Também surpreendente é a aldeia de Levadas, completamente abandonada, onde sobram apenas as casas de xisto e de granito. Esta é a imagem literal de uma aldeia fantasma. Para conhecer um pouco mais deste retrato o caminhante pode visitar o Museu Municipal de Castro Daire e o Centro de Interpretação e Informação do Montemuro e Paiva onde poderá descobrir mais sobre a história e os vestígios primitivos da região.

Para completar um panorama marcado pela natureza, as Poldras no Rio Paiva, em tempos utilizadas como travessia do rio são hoje um elemento da história de Castro Daire. É precisamente o Rio Paiva que criou de forma natural, uma das praias fluviais mais procuradas do distrito de Viseu. A Folgosa, está envolvida pelo verde da serra, como um ninho escondido num pequeno vale encantado.
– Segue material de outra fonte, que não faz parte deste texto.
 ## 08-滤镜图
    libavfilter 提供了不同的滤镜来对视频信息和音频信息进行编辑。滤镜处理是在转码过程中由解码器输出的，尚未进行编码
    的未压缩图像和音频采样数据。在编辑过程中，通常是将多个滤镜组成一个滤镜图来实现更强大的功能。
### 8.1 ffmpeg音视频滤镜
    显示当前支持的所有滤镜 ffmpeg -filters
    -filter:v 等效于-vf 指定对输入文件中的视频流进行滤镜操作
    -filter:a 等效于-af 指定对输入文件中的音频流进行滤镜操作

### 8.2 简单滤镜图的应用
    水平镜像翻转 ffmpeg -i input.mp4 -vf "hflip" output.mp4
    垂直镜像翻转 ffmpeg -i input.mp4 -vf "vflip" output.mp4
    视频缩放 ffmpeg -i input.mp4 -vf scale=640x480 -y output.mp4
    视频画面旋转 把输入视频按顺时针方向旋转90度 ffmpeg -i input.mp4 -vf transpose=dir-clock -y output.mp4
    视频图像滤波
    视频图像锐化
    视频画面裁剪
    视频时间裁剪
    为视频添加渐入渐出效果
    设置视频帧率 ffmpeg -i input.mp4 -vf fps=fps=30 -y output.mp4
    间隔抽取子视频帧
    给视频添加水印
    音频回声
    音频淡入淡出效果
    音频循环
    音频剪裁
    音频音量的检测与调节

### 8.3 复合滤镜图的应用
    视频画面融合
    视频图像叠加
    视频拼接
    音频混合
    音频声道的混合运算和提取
E por isso mesmo, não falta sombra nem o chilrear dos pássaros. A associação ambiental concedeu-lhe no ano de 2018 o estatuto de “praia com qualidade de ouro”, pela qualidade das águas límpidas desta praia. Razão desta distinção é porque o Rio Paiva é um dos rios menos poluídos da Europa, segundo avaliações da Quercus, e a praia fluvial da Folgosa está ainda pouco intervencionada por ação humana e essa é uma das causas porque é tão apetecível a quem a conhece.

Todo o caminho até a fronteira com Lamego é demarcado pela diferença. A serra de Montemuro e os seus encantos são o expoente máximo, os registos religiosos são vários, mas é o património natural e a ruralidade da região que torna Castro Daire único. Para além disso, os caminhantes de Santiago podem encontrar aqui uma população hospitaleira de portas abertas para receber quem por ali passa.